Короткий пиджак был из блестящей, почти металлической ткани, с черным кружевом в форме
цветов. Рубашка, как обычно, была вся в оборках, стиля 17 века, но глубокого вибрирующего синего цвета, вплоть до вороха кружев, которые взбирались к его шее,
обрамляя лицо, и словно выплескивались из рукавов пиджака, закрывая верхнюю часть его тонких белых рук.

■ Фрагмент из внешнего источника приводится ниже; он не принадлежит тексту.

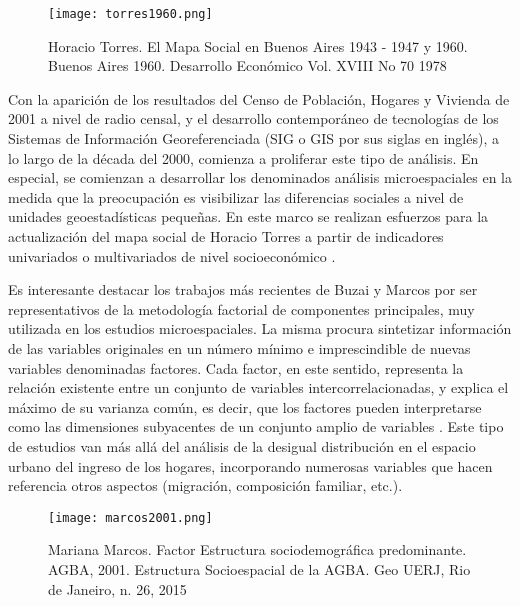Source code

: \begin{figure}[t]
	\begin{center}
		\texttt{[image: torres1960.png]}
		\caption{Horacio Torres. El Mapa Social en Buenos Aires 1943 - 1947 y 1960. Buenos Aires 1960. Desarrollo Económico Vol. XVIII No 70 1978}
	\end{center}
\end{figure}


Con la aparición de los resultados del Censo de Población, Hogares y Vivienda de 2001 a nivel de radio censal, y el desarrollo contemporáneo de tecnologías de los Sistemas de Información Georeferenciada (SIG o GIS por sus siglas en inglés), a lo largo de la década del 2000, comienza a proliferar este tipo de análisis. En especial, se comienzan a desarrollar los denominados análisis microespaciales en la medida que la preocupación es visibilizar las diferencias sociales a nivel de unidades geoestadísticas pequeñas. En este marco se realizan esfuerzos para la  actualización del mapa social de Horacio Torres a partir de indicadores univariados o multivariados de nivel socioeconómico \cite{thuiller,groisman,marcos2011,marcos2015,buzaimarcos2014,abba}.

Es interesante destacar los trabajos más recientes de Buzai y Marcos \cite{buzaimarcos2014,marcos2015} por ser representativos de la metodología factorial de componentes principales, muy utilizada en los estudios microespaciales. La misma procura sintetizar información de las variables originales en un número mínimo e imprescindible de nuevas variables denominadas factores. Cada factor, en este sentido, representa la relación existente entre un conjunto de variables intercorrelacionadas, y explica el máximo de su varianza común, es decir, que los factores pueden interpretarse como las dimensiones subyacentes de un conjunto amplio de variables \cite{marcos2015}. Este tipo de estudios van más allá del análisis de la desigual distribución en el espacio urbano del ingreso de los hogares, incorporando numerosas variables que hacen referencia otros aspectos (migración, composición familiar, etc.).

\begin{figure}[t]
	\begin{center}
		\texttt{[image: marcos2001.png]}
		\caption{Mariana Marcos. Factor Estructura sociodemográfica predominante. AGBA, 2001. Estructura Socioespacial de la AGBA. Geo UERJ, Rio de Janeiro, n. 26, 2015}
	\end{center}
\end{figure}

В руках у него был пустой бокал, который он крутил между пальцев за ножку, любуясь преломлением света сквозь хрусталь. Он не мог пить вино больше одного
глотка и почти скорбел по этому поводу.
Метрдотель проводил меня между столиками к Жан-Клоду. Он поднял глаза, и один вид его лица сделал упругой мою грудь, и внезапно мне стало трудно дышать. Синий
цвет так близко к его лицу делал глаза еще синее, чем я когда-либо видела, не цвета полночного неба, а кобальтово-синими, цвета чистого сапфира. Но никакому
драгоценному камню и не снилось такое содержание – весомость мудрости, темного знания. Один взгляд в его глаза заставил меня задрожать. Не от холода, не от
страха. От предвкушения.
На высоких каблуках и с разрезами по бокам требовалось все мое мастерство, чтобы красиво идти. Вы должны как бы нести себя, упруго, расслабленно, покачивая
бедрами, иначе платье обовьется вокруг ног, а каблуки вывихнут лодыжки. Вы должны двигаться так, как будто уверены, что можете носить это и выглядеть
прекрасно. Если же усомнитесь в себе, замнетесь, то тут же упадете на пол и превратитесь в тыкву. После долгих лет моей неспособности носить высокие каблуки и
вечерние платья Жан-Клод за месяц научил меня тому, чему мачеха не могла научить меня за двадцать лет.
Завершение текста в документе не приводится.